**PROBLEM TO WORK ON**
Repeat each entry in the data, exactly.

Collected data
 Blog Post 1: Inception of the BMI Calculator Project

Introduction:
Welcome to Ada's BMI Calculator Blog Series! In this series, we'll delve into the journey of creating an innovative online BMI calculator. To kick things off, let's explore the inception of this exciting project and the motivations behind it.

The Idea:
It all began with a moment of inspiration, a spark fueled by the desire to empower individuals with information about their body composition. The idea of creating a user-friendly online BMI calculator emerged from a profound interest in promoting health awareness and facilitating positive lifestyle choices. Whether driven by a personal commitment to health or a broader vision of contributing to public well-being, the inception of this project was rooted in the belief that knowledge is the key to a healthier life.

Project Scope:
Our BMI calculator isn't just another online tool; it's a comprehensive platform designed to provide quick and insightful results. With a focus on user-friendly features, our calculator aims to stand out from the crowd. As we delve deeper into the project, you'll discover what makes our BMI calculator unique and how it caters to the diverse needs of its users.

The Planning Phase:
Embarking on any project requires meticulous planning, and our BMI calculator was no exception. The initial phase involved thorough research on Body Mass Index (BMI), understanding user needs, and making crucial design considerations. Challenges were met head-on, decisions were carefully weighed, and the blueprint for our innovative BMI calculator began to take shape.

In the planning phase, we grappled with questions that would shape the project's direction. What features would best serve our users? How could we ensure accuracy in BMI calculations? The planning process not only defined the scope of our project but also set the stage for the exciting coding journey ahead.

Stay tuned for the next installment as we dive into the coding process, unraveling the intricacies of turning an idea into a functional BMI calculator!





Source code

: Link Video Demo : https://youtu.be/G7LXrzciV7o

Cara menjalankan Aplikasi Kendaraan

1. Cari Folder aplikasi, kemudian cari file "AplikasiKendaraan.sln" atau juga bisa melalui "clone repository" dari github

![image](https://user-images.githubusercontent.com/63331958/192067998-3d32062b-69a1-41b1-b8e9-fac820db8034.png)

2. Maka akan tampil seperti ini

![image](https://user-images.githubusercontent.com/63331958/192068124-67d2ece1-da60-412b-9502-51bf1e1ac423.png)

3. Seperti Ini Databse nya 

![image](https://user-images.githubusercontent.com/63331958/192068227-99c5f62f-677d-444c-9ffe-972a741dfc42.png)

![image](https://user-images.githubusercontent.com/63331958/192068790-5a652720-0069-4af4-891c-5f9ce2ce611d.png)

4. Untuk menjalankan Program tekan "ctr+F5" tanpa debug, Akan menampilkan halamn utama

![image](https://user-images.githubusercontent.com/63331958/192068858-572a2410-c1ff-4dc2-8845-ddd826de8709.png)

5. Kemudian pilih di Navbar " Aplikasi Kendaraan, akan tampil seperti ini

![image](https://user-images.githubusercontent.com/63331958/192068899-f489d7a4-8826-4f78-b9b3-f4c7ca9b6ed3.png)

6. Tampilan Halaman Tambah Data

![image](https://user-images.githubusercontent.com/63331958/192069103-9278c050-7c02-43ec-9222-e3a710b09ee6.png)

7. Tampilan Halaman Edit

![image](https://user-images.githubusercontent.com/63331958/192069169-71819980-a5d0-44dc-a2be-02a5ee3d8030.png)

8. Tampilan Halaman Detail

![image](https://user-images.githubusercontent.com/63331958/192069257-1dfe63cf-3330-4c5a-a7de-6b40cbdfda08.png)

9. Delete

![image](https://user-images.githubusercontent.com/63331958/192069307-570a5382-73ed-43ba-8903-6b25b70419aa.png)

**WRITTEN RESPONSE**
 Blog Post 1: Inception of the BMI Calculator Project

Introduction:
Welcome to Ada's BMI Calculator Blog Series! In this series, we'll delve into the journey of creating an innovative online BMI calculator. To kick things off, let's explore the inception of this exciting project and the motivations behind it.

The Idea:
It all began with a moment of inspiration, a spark fueled by the desire to empower individuals with information about their body composition. The idea of creating a user-friendly online BMI calculator emerged from a profound interest in promoting health awareness and facilitating positive lifestyle choices. Whether driven by a personal commitment to health or a broader vision of contributing to public well-being, the inception of this project was rooted in the belief that knowledge is the key to a healthier life.

Project Scope:
Our BMI calculator isn't just another online tool; it's a comprehensive platform designed to provide quick and insightful results. With a focus on user-friendly features, our calculator aims to stand out from the crowd. As we delve deeper into the project, you'll discover what makes our BMI calculator unique and how it caters to the diverse needs of its users.

The Planning Phase:
Embarking on any project requires meticulous planning, and our BMI calculator was no exception. The initial phase involved thorough research on Body Mass Index (BMI), understanding user needs, and making crucial design considerations. Challenges were met head-on, decisions were carefully weighed, and the blueprint for our innovative BMI calculator began to take shape.

In the planning phase, we grappled with questions that would shape the project's direction. What features would best serve our users? How could we ensure accuracy in BMI calculations? The planning process not only defined the scope of our project but also set the stage for the exciting coding journey ahead.

Stay tuned for the next installment as we dive into the coding process, unraveling the intricacies of turning an idea into a functional BMI calculator!





Source code

: Link Video Demo : https://youtu.be/G7LXrzciV7o

Cara menjalankan Aplikasi Kendaraan

1. Cari Folder aplikasi, kemudian cari file "AplikasiKendaraan.sln" atau juga bisa melalui "clone repository" dari github

![image](https://user-images.githubusercontent.com/63331958/192067998-3d32062b-69a1-41b1-b8e9-fac820db8034.png)

2. Maka akan tampil seperti ini

![image](https://user-images.githubusercontent.com/63331958/192068124-67d2ece1-da60-412b-9502-51bf1e1ac423.png)

3. Seperti Ini Databse nya 

![image](https://user-images.githubusercontent.com/63331958/192068227-99c5f62f-677d-444c-9ffe-972a741dfc42.png)

![image](https://user-images.githubusercontent.com/63331958/192068790-5a652720-0069-4af4-891c-5f9ce2ce611d.png)

4. Untuk menjalankan Program tekan "ctr+F5" tanpa debug, Akan menampilkan halamn utama

![image](https://user-images.githubusercontent.com/63331958/192068858-572a2410-c1ff-4dc2-8845-ddd826de8709.png)

5. Kemudian pilih di Navbar " Aplikasi Kendaraan, akan tampil seperti ini

![image](https://user-images.githubusercontent.com/63331958/192068899-f489d7a4-8826-4f78-b9b3-f4c7ca9b6ed3.png)

6. Tampilan Halaman Tambah Data

![image](https://user-images.githubusercontent.com/63331958/192069103-9278c050-7c02-43ec-9222-e3a710b09ee6.png)

7. Tampilan Halaman Edit

![image](https://user-images.githubusercontent.com/63331958/192069169-71819980-a5d0-44dc-a2be-02a5ee3d8030.png)

8. Tampilan Halaman Detail

![image](https://user-images.githubusercontent.com/63331958/192069257-1dfe63cf-3330-4c5a-a7de-6b40cbdfda08.png)

9. Delete

![image](https://user-images.githubusercontent.com/63331958/192069307-570a5382-73ed-43ba-8903-6b25b70419aa.png)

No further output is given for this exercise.